> **WHAT IS REQUIRED**:
Every line in the records below that holds the word "lstinline" is to be copied.
START THE INPUT
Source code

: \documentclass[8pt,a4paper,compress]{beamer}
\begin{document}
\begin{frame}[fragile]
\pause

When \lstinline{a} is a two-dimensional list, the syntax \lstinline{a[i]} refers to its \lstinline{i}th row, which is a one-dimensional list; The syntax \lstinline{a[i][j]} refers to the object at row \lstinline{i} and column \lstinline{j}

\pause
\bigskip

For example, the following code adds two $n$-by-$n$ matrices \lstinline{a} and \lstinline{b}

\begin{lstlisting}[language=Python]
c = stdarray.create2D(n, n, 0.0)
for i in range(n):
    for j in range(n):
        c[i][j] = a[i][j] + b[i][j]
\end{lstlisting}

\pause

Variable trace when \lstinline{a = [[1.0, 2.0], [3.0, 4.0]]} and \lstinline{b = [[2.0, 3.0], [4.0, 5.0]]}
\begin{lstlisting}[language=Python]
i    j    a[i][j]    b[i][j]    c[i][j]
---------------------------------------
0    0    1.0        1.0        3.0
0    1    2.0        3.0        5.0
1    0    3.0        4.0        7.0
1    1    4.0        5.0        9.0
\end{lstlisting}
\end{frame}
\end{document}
END THE INPUT
> **RESULT OF THE TASK**:
When \lstinline{a} is a two-dimensional list, the syntax \lstinline{a[i]} refers to its \lstinline{i}th row, which is a one-dimensional list; The syntax \lstinline{a[i][j]} refers to the object at row \lstinline{i} and column \lstinline{j}
For example, the following code adds two $n$-by-$n$ matrices \lstinline{a} and \lstinline{b}
Variable trace when \lstinline{a = [[1.0, 2.0], [3.0, 4.0]]} and \lstinline{b = [[2.0, 3.0], [4.0, 5.0]]}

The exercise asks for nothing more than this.